*** MATERIAL SUPPLIED

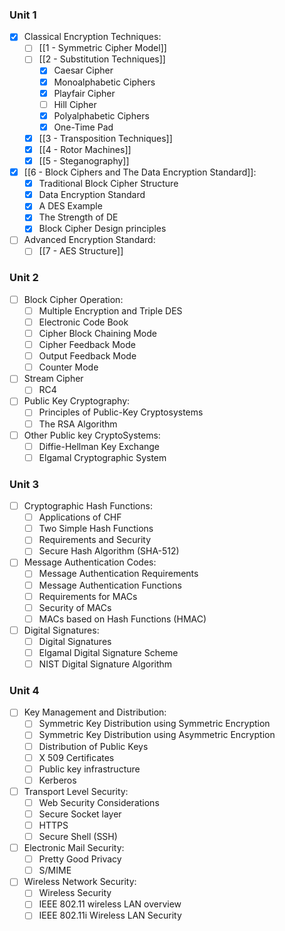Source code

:
### Unit 1
- [x] Classical Encryption Techniques: 
	- [ ] [[1 - Symmetric Cipher Model]]
	- [ ] [[2 - Substitution Techniques]]
		- [x] Caesar Cipher
		- [x] Monoalphabetic Ciphers
		- [x] Playfair Cipher
		- [ ] Hill Cipher
		- [x] Polyalphabetic Ciphers
		- [x] One-Time Pad
	- [x] [[3 - Transposition Techniques]]
	- [x] [[4 - Rotor Machines]]
	- [x] [[5 - Steganography]]
- [x] [[6 - Block Ciphers and The Data Encryption Standard]]: 
	- [x] Traditional Block Cipher Structure
	- [x] Data Encryption Standard
	- [x] A DES Example
	- [x] The Strength of DE
	- [x] Block Cipher Design principles
- [ ] Advanced Encryption Standard: 
	- [ ] [[7 - AES Structure]]
### Unit 2
- [ ] Block Cipher Operation: 
	- [ ] Multiple Encryption and Triple DES 
	- [ ] Electronic Code Book 
	- [ ] Cipher Block Chaining Mode 
	- [ ] Cipher Feedback Mode 
	- [ ] Output Feedback Mode 
	- [ ] Counter Mode 
- [ ] Stream Cipher 
	- [ ] RC4 
- [ ] Public Key Cryptography: 
	- [ ] Principles of Public-Key Cryptosystems 
	- [ ] The RSA Algorithm 
- [ ] Other Public key CryptoSystems: 
	- [ ] Diffie-Hellman Key Exchange 
	- [ ] Elgamal Cryptographic System 
### Unit 3
- [ ] Cryptographic Hash Functions: 
	- [ ] Applications of CHF 
	- [ ] Two Simple Hash Functions 
	- [ ] Requirements and Security 
	- [ ] Secure Hash Algorithm (SHA-512) 
- [ ] Message Authentication Codes: 
	- [ ] Message Authentication Requirements 
	- [ ] Message Authentication Functions 
	- [ ] Requirements for MACs 
	- [ ] Security of MACs 
	- [ ] MACs based on Hash Functions (HMAC) 
- [ ] Digital Signatures: 
	- [ ] Digital Signatures 
	- [ ] Elgamal Digital Signature Scheme 
	- [ ] NIST Digital Signature Algorithm 
### Unit 4
- [ ] Key Management and Distribution: 
	- [ ] Symmetric Key Distribution using Symmetric Encryption 
	- [ ] Symmetric Key Distribution using Asymmetric Encryption 
	- [ ] Distribution of Public Keys 
	- [ ] X 509 Certificates 
	- [ ] Public key infrastructure 
	- [ ] Kerberos 
- [ ] Transport Level Security: 
	- [ ] Web Security Considerations 
	- [ ] Secure Socket layer 
	- [ ] HTTPS 
	- [ ] Secure Shell (SSH) 
- [ ] Electronic Mail Security: 
	- [ ] Pretty Good Privacy 
	- [ ] S/MIME 
- [ ] Wireless Network Security: 
	- [ ] Wireless Security 
	- [ ] IEEE 802.11 wireless LAN overview 
	- [ ] IEEE 802.11i Wireless LAN Security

******

TASK TO COMPLETE:
The required answer is the material repeated exactly, with no images in it.

ANSWER TO THIS EXERCISE:
Source code

:
### Unit 1
- [x] Classical Encryption Techniques: 
	- [ ] [[1 - Symmetric Cipher Model]]
	- [ ] [[2 - Substitution Techniques]]
		- [x] Caesar Cipher
		- [x] Monoalphabetic Ciphers
		- [x] Playfair Cipher
		- [ ] Hill Cipher
		- [x] Polyalphabetic Ciphers
		- [x] One-Time Pad
	- [x] [[3 - Transposition Techniques]]
	- [x] [[4 - Rotor Machines]]
	- [x] [[5 - Steganography]]
- [x] [[6 - Block Ciphers and The Data Encryption Standard]]: 
	- [x] Traditional Block Cipher Structure
	- [x] Data Encryption Standard
	- [x] A DES Example
	- [x] The Strength of DE
	- [x] Block Cipher Design principles
- [ ] Advanced Encryption Standard: 
	- [ ] [[7 - AES Structure]]
### Unit 2
- [ ] Block Cipher Operation: 
	- [ ] Multiple Encryption and Triple DES 
	- [ ] Electronic Code Book 
	- [ ] Cipher Block Chaining Mode 
	- [ ] Cipher Feedback Mode 
	- [ ] Output Feedback Mode 
	- [ ] Counter Mode 
- [ ] Stream Cipher 
	- [ ] RC4 
- [ ] Public Key Cryptography: 
	- [ ] Principles of Public-Key Cryptosystems 
	- [ ] The RSA Algorithm 
- [ ] Other Public key CryptoSystems: 
	- [ ] Diffie-Hellman Key Exchange 
	- [ ] Elgamal Cryptographic System 
### Unit 3
- [ ] Cryptographic Hash Functions: 
	- [ ] Applications of CHF 
	- [ ] Two Simple Hash Functions 
	- [ ] Requirements and Security 
	- [ ] Secure Hash Algorithm (SHA-512) 
- [ ] Message Authentication Codes: 
	- [ ] Message Authentication Requirements 
	- [ ] Message Authentication Functions 
	- [ ] Requirements for MACs 
	- [ ] Security of MACs 
	- [ ] MACs based on Hash Functions (HMAC) 
- [ ] Digital Signatures: 
	- [ ] Digital Signatures 
	- [ ] Elgamal Digital Signature Scheme 
	- [ ] NIST Digital Signature Algorithm 
### Unit 4
- [ ] Key Management and Distribution: 
	- [ ] Symmetric Key Distribution using Symmetric Encryption 
	- [ ] Symmetric Key Distribution using Asymmetric Encryption 
	- [ ] Distribution of Public Keys 
	- [ ] X 509 Certificates 
	- [ ] Public key infrastructure 
	- [ ] Kerberos 
- [ ] Transport Level Security: 
	- [ ] Web Security Considerations 
	- [ ] Secure Socket layer 
	- [ ] HTTPS 
	- [ ] Secure Shell (SSH) 
- [ ] Electronic Mail Security: 
	- [ ] Pretty Good Privacy 
	- [ ] S/MIME 
- [ ] Wireless Network Security: 
	- [ ] Wireless Security 
	- [ ] IEEE 802.11 wireless LAN overview 
	- [ ] IEEE 802.11i Wireless LAN Security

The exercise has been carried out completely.